● **Dataset items**:

★ ★ ★ ★ ★ ★ ★

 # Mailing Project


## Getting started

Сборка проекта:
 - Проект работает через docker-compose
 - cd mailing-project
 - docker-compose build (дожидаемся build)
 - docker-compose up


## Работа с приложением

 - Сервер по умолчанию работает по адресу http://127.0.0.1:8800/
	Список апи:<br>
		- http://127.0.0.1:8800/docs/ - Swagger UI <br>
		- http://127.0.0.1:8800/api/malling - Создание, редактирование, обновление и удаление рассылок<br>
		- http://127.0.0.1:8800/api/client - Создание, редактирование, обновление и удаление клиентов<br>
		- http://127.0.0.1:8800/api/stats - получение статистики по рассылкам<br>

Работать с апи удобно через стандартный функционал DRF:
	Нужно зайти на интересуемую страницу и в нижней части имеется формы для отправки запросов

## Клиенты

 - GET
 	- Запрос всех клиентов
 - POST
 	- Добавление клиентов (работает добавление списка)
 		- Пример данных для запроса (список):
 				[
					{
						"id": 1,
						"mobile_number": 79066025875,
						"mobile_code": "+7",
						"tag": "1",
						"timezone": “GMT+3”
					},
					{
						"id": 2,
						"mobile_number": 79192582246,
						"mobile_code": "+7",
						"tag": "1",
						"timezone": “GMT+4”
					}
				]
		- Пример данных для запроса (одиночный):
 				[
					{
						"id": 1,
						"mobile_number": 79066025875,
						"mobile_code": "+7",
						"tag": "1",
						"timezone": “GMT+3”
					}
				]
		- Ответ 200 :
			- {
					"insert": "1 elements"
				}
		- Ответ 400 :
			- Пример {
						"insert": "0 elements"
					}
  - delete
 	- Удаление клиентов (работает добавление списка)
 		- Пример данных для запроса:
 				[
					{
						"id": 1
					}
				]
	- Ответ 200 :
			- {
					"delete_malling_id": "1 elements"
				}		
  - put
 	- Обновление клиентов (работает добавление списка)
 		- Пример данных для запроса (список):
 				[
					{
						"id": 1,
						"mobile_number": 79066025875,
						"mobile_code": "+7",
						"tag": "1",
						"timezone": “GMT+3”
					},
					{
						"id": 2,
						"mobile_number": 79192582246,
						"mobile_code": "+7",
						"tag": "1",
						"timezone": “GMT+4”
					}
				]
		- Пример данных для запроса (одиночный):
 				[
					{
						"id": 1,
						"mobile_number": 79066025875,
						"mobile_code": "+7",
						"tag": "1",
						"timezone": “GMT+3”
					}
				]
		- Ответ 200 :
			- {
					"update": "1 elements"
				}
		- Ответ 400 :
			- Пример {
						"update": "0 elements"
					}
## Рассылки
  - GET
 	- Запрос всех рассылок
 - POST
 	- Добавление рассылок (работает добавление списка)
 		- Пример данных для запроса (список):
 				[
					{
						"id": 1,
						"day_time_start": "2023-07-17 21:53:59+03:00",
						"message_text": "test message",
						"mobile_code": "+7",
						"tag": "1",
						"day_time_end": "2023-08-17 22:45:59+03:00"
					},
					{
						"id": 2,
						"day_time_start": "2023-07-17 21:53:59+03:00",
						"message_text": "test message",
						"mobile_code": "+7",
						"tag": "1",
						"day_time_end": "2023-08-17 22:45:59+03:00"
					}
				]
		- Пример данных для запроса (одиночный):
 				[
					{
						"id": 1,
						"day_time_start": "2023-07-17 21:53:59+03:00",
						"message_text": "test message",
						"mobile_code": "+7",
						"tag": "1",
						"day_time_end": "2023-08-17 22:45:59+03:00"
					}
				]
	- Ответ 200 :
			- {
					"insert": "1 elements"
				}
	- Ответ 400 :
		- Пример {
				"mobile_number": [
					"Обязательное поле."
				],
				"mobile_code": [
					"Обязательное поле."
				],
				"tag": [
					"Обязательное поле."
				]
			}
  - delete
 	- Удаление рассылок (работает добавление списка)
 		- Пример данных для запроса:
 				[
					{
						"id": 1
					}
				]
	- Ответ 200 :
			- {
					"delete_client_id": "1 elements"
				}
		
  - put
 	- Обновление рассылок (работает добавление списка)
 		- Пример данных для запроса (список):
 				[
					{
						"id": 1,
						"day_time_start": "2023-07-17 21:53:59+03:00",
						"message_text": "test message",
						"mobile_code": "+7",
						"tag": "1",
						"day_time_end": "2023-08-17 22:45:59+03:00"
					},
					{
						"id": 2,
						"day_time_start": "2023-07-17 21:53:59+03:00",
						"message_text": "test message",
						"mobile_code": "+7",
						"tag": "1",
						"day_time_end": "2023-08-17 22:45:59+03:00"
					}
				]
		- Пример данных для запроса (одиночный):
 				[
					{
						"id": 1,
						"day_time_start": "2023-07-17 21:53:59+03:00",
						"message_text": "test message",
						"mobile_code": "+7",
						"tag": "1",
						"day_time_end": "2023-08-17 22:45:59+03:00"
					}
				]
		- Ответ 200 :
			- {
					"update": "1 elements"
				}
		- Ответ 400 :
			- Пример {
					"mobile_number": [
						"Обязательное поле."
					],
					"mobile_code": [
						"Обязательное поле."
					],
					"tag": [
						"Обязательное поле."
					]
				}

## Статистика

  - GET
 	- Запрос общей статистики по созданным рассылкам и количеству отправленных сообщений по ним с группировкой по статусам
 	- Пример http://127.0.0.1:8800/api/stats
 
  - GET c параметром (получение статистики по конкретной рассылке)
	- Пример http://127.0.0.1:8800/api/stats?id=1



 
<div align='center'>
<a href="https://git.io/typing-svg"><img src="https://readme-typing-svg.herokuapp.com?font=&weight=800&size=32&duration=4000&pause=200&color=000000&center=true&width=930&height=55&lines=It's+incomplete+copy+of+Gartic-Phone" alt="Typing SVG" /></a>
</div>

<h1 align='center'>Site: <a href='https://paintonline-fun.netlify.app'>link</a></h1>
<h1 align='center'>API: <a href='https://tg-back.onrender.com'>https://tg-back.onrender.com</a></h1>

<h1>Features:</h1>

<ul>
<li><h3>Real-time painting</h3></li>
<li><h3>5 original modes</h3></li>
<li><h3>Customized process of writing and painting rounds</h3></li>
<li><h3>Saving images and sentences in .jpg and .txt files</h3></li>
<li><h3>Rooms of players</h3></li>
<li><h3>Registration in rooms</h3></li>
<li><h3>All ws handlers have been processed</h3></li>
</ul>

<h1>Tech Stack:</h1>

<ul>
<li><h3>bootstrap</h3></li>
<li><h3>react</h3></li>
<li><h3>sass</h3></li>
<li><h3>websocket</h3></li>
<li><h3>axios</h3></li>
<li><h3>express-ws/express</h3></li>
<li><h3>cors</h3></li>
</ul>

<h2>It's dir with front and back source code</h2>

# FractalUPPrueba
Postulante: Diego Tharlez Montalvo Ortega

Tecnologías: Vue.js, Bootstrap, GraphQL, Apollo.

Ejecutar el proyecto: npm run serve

★ ★ ★ ★ ★ ★ ★

● **About this task**:
Your reply should hold all the entries, each repeated without a single change.

● **Solution for this problem**:
 # Mailing Project


## Getting started

Сборка проекта:
 - Проект работает через docker-compose
 - cd mailing-project
 - docker-compose build (дожидаемся build)
 - docker-compose up


## Работа с приложением

 - Сервер по умолчанию работает по адресу http://127.0.0.1:8800/
	Список апи:<br>
		- http://127.0.0.1:8800/docs/ - Swagger UI <br>
		- http://127.0.0.1:8800/api/malling - Создание, редактирование, обновление и удаление рассылок<br>
		- http://127.0.0.1:8800/api/client - Создание, редактирование, обновление и удаление клиентов<br>
		- http://127.0.0.1:8800/api/stats - получение статистики по рассылкам<br>

Работать с апи удобно через стандартный функционал DRF:
	Нужно зайти на интересуемую страницу и в нижней части имеется формы для отправки запросов

## Клиенты

 - GET
 	- Запрос всех клиентов
 - POST
 	- Добавление клиентов (работает добавление списка)
 		- Пример данных для запроса (список):
 				[
					{
						"id": 1,
						"mobile_number": 79066025875,
						"mobile_code": "+7",
						"tag": "1",
						"timezone": “GMT+3”
					},
					{
						"id": 2,
						"mobile_number": 79192582246,
						"mobile_code": "+7",
						"tag": "1",
						"timezone": “GMT+4”
					}
				]
		- Пример данных для запроса (одиночный):
 				[
					{
						"id": 1,
						"mobile_number": 79066025875,
						"mobile_code": "+7",
						"tag": "1",
						"timezone": “GMT+3”
					}
				]
		- Ответ 200 :
			- {
					"insert": "1 elements"
				}
		- Ответ 400 :
			- Пример {
						"insert": "0 elements"
					}
  - delete
 	- Удаление клиентов (работает добавление списка)
 		- Пример данных для запроса:
 				[
					{
						"id": 1
					}
				]
	- Ответ 200 :
			- {
					"delete_malling_id": "1 elements"
				}		
  - put
 	- Обновление клиентов (работает добавление списка)
 		- Пример данных для запроса (список):
 				[
					{
						"id": 1,
						"mobile_number": 79066025875,
						"mobile_code": "+7",
						"tag": "1",
						"timezone": “GMT+3”
					},
					{
						"id": 2,
						"mobile_number": 79192582246,
						"mobile_code": "+7",
						"tag": "1",
						"timezone": “GMT+4”
					}
				]
		- Пример данных для запроса (одиночный):
 				[
					{
						"id": 1,
						"mobile_number": 79066025875,
						"mobile_code": "+7",
						"tag": "1",
						"timezone": “GMT+3”
					}
				]
		- Ответ 200 :
			- {
					"update": "1 elements"
				}
		- Ответ 400 :
			- Пример {
						"update": "0 elements"
					}
## Рассылки
  - GET
 	- Запрос всех рассылок
 - POST
 	- Добавление рассылок (работает добавление списка)
 		- Пример данных для запроса (список):
 				[
					{
						"id": 1,
						"day_time_start": "2023-07-17 21:53:59+03:00",
						"message_text": "test message",
						"mobile_code": "+7",
						"tag": "1",
						"day_time_end": "2023-08-17 22:45:59+03:00"
					},
					{
						"id": 2,
						"day_time_start": "2023-07-17 21:53:59+03:00",
						"message_text": "test message",
						"mobile_code": "+7",
						"tag": "1",
						"day_time_end": "2023-08-17 22:45:59+03:00"
					}
				]
		- Пример данных для запроса (одиночный):
 				[
					{
						"id": 1,
						"day_time_start": "2023-07-17 21:53:59+03:00",
						"message_text": "test message",
						"mobile_code": "+7",
						"tag": "1",
						"day_time_end": "2023-08-17 22:45:59+03:00"
					}
				]
	- Ответ 200 :
			- {
					"insert": "1 elements"
				}
	- Ответ 400 :
		- Пример {
				"mobile_number": [
					"Обязательное поле."
				],
				"mobile_code": [
					"Обязательное поле."
				],
				"tag": [
					"Обязательное поле."
				]
			}
  - delete
 	- Удаление рассылок (работает добавление списка)
 		- Пример данных для запроса:
 				[
					{
						"id": 1
					}
				]
	- Ответ 200 :
			- {
					"delete_client_id": "1 elements"
				}
		
  - put
 	- Обновление рассылок (работает добавление списка)
 		- Пример данных для запроса (список):
 				[
					{
						"id": 1,
						"day_time_start": "2023-07-17 21:53:59+03:00",
						"message_text": "test message",
						"mobile_code": "+7",
						"tag": "1",
						"day_time_end": "2023-08-17 22:45:59+03:00"
					},
					{
						"id": 2,
						"day_time_start": "2023-07-17 21:53:59+03:00",
						"message_text": "test message",
						"mobile_code": "+7",
						"tag": "1",
						"day_time_end": "2023-08-17 22:45:59+03:00"
					}
				]
		- Пример данных для запроса (одиночный):
 				[
					{
						"id": 1,
						"day_time_start": "2023-07-17 21:53:59+03:00",
						"message_text": "test message",
						"mobile_code": "+7",
						"tag": "1",
						"day_time_end": "2023-08-17 22:45:59+03:00"
					}
				]
		- Ответ 200 :
			- {
					"update": "1 elements"
				}
		- Ответ 400 :
			- Пример {
					"mobile_number": [
						"Обязательное поле."
					],
					"mobile_code": [
						"Обязательное поле."
					],
					"tag": [
						"Обязательное поле."
					]
				}

## Статистика

  - GET
 	- Запрос общей статистики по созданным рассылкам и количеству отправленных сообщений по ним с группировкой по статусам
 	- Пример http://127.0.0.1:8800/api/stats
 
  - GET c параметром (получение статистики по конкретной рассылке)
	- Пример http://127.0.0.1:8800/api/stats?id=1



 
<div align='center'>
<a href="https://git.io/typing-svg"><img src="https://readme-typing-svg.herokuapp.com?font=&weight=800&size=32&duration=4000&pause=200&color=000000&center=true&width=930&height=55&lines=It's+incomplete+copy+of+Gartic-Phone" alt="Typing SVG" /></a>
</div>

<h1 align='center'>Site: <a href='https://paintonline-fun.netlify.app'>link</a></h1>
<h1 align='center'>API: <a href='https://tg-back.onrender.com'>https://tg-back.onrender.com</a></h1>

<h1>Features:</h1>

<ul>
<li><h3>Real-time painting</h3></li>
<li><h3>5 original modes</h3></li>
<li><h3>Customized process of writing and painting rounds</h3></li>
<li><h3>Saving images and sentences in .jpg and .txt files</h3></li>
<li><h3>Rooms of players</h3></li>
<li><h3>Registration in rooms</h3></li>
<li><h3>All ws handlers have been processed</h3></li>
</ul>

<h1>Tech Stack:</h1>

<ul>
<li><h3>bootstrap</h3></li>
<li><h3>react</h3></li>
<li><h3>sass</h3></li>
<li><h3>websocket</h3></li>
<li><h3>axios</h3></li>
<li><h3>express-ws/express</h3></li>
<li><h3>cors</h3></li>
</ul>

<h2>It's dir with front and back source code</h2>

# FractalUPPrueba
Postulante: Diego Tharlez Montalvo Ortega

Tecnologías: Vue.js, Bootstrap, GraphQL, Apollo.

Ejecutar el proyecto: npm run serve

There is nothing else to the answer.